• THE PROBLEM
Scan the records for the string "Stack", then copy each line that has it.
SOURCE MATERIAL Block Start
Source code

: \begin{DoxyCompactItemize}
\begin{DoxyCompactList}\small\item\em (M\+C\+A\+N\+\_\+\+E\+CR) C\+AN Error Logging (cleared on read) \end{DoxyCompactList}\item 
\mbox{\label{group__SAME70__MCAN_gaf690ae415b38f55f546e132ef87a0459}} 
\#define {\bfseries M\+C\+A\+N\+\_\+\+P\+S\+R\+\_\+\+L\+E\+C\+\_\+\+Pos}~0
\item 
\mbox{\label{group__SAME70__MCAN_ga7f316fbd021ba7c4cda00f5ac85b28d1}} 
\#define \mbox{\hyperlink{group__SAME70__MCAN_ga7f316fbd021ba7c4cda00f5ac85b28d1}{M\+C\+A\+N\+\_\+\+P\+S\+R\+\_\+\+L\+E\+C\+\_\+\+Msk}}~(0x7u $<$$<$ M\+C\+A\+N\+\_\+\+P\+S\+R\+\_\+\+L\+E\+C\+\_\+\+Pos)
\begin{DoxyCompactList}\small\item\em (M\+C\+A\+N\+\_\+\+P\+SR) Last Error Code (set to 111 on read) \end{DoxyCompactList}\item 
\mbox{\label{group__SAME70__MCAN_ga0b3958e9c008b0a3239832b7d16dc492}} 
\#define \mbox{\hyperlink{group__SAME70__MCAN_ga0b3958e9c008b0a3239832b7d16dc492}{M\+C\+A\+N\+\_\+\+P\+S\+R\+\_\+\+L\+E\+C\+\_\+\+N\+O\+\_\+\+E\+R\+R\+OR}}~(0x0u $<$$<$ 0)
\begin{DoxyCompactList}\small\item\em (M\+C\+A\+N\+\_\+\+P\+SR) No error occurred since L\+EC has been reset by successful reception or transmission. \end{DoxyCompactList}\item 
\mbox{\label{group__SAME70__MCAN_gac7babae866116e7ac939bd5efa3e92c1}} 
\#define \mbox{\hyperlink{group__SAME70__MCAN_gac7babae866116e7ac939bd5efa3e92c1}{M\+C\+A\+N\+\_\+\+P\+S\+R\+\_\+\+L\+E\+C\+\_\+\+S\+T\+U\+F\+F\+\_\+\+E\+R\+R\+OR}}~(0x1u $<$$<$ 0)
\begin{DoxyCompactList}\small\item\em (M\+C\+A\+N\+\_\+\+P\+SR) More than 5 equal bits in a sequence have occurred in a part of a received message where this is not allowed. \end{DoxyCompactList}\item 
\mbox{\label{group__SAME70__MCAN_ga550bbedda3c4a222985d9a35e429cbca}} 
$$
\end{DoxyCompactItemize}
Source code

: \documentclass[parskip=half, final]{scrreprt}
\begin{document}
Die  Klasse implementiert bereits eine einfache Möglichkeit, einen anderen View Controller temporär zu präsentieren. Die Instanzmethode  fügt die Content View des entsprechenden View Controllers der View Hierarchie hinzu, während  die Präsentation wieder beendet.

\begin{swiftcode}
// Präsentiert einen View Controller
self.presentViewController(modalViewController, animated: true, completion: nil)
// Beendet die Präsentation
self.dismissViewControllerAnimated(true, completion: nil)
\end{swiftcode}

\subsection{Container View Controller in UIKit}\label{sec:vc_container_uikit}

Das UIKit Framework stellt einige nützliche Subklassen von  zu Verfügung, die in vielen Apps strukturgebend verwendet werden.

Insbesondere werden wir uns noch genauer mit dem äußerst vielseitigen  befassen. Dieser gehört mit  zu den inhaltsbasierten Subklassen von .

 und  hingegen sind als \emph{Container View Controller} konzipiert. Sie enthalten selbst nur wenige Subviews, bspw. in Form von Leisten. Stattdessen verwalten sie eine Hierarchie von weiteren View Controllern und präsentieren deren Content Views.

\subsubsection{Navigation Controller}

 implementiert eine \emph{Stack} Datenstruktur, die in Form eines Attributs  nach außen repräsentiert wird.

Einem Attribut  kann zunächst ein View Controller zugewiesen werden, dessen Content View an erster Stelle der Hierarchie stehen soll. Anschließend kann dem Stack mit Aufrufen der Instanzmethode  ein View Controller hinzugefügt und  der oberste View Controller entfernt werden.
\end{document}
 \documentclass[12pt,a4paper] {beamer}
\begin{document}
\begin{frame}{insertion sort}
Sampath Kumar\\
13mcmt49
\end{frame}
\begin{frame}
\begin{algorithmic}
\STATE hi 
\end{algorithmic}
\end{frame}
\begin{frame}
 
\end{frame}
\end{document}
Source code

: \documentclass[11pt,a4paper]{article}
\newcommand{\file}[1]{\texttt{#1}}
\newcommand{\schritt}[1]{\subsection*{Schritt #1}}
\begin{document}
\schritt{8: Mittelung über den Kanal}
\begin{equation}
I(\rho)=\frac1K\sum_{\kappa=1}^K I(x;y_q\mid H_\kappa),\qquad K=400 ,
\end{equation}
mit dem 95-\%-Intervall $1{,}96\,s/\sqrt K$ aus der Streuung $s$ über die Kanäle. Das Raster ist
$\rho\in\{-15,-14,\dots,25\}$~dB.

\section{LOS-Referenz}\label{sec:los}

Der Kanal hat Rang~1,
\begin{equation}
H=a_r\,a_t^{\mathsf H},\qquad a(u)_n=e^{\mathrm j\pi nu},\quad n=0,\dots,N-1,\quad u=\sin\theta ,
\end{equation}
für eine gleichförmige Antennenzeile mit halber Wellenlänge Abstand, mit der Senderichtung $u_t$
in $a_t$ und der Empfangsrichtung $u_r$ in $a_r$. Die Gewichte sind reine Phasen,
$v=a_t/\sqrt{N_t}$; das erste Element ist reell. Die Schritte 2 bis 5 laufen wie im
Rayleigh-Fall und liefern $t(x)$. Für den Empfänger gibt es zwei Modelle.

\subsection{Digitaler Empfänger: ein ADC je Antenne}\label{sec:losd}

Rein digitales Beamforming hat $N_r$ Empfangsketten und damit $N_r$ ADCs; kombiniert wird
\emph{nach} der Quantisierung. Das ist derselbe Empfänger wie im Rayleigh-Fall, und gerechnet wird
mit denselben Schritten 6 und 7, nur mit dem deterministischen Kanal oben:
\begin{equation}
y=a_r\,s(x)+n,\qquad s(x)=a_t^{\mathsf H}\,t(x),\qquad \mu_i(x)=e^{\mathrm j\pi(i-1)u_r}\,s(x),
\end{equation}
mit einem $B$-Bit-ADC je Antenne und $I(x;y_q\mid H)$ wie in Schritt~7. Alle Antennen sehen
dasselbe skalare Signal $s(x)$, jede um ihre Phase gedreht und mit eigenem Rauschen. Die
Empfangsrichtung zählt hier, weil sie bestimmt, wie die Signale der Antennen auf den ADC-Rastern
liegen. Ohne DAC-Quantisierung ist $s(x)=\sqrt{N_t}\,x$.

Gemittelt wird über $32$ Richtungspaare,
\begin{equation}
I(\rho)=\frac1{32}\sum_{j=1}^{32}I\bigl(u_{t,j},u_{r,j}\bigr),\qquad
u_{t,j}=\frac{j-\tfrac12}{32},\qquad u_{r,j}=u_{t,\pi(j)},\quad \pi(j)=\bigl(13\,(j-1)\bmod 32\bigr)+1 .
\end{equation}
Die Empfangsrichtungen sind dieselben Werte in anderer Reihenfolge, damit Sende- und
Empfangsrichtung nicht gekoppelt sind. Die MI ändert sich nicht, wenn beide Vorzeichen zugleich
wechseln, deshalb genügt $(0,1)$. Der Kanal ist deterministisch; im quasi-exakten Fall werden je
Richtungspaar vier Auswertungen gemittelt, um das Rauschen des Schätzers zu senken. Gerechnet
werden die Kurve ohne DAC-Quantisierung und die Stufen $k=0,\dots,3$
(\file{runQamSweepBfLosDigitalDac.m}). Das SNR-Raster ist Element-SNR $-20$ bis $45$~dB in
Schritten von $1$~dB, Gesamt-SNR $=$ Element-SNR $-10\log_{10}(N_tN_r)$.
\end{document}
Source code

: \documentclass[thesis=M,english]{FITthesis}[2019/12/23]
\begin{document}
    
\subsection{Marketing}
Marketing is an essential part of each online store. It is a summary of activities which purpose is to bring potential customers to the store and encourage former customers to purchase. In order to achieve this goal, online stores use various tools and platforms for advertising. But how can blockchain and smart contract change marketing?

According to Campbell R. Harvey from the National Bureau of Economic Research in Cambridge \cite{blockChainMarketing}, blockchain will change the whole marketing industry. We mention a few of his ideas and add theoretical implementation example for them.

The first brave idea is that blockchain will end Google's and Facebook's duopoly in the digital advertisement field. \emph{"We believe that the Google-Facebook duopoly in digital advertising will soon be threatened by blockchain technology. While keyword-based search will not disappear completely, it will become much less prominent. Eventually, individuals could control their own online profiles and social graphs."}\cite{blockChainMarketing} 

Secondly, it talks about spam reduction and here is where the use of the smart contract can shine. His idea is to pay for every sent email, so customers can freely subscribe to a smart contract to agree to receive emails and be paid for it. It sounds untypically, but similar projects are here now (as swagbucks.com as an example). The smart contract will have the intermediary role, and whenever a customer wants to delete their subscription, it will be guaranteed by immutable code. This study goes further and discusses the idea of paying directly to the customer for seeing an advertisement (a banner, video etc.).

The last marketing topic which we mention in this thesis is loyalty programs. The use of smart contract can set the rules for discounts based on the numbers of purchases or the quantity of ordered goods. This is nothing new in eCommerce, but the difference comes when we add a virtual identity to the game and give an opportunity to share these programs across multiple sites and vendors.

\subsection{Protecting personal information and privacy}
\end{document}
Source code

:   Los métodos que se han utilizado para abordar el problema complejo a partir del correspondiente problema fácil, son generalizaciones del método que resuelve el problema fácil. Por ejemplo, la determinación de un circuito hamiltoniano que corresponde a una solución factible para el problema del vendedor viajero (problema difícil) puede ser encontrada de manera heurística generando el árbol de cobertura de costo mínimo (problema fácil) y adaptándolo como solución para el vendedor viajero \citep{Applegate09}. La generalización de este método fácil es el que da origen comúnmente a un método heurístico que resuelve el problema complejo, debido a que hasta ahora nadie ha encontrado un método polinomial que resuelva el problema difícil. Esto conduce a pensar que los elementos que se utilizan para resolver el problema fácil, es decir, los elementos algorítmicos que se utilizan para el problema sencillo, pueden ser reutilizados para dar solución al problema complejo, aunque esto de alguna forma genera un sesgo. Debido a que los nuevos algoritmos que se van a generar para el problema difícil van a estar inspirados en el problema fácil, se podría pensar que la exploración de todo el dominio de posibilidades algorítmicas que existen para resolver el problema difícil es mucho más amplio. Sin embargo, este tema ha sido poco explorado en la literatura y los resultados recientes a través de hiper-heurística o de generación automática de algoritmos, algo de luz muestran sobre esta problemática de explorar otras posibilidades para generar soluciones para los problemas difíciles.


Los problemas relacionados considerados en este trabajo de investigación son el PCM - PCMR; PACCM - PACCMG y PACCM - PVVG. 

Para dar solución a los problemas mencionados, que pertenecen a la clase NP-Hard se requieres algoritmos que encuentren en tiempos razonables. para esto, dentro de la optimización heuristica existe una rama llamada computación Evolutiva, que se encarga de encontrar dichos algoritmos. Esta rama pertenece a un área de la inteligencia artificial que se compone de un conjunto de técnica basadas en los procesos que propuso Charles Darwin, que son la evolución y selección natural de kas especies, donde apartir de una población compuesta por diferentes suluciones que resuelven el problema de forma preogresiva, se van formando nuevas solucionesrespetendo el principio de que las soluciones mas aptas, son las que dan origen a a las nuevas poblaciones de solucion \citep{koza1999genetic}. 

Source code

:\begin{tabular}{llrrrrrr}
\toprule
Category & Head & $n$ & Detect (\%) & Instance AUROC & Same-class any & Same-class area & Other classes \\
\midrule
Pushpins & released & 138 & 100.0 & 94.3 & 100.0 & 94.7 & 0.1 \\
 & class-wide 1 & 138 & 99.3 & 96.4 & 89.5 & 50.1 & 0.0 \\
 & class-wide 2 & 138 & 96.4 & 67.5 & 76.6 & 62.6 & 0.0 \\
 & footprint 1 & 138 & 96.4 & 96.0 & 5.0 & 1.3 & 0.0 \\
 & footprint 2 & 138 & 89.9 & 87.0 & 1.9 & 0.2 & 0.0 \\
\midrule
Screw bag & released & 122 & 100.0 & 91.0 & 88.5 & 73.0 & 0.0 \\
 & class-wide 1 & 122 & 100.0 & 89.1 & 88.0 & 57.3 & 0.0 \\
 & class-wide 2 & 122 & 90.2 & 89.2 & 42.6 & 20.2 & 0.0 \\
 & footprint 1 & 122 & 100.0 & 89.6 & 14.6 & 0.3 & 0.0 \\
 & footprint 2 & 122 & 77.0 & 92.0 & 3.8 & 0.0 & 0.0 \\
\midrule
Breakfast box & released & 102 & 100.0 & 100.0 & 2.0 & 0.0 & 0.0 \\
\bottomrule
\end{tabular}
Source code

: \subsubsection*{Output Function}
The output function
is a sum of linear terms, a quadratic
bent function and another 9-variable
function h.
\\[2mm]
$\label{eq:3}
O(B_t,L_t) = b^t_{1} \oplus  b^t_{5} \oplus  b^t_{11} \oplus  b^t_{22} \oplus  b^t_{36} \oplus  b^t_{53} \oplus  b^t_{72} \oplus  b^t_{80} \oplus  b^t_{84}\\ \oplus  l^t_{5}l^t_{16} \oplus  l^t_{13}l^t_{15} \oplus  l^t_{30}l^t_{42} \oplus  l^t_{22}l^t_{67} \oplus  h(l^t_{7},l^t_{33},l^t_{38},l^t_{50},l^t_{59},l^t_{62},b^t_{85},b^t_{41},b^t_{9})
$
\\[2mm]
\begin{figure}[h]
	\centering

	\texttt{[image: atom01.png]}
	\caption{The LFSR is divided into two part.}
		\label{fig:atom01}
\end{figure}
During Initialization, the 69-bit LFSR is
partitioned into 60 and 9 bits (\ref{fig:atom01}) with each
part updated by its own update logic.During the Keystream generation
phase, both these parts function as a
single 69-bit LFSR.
SOURCE MATERIAL Block End
• ANSWER FOR THIS EXERCISE
 implementiert eine \emph{Stack} Datenstruktur, die in Form eines Attributs  nach außen repräsentiert wird.
Einem Attribut  kann zunächst ein View Controller zugewiesen werden, dessen Content View an erster Stelle der Hierarchie stehen soll. Anschließend kann dem Stack mit Aufrufen der Instanzmethode  ein View Controller hinzugefügt und  der oberste View Controller entfernt werden.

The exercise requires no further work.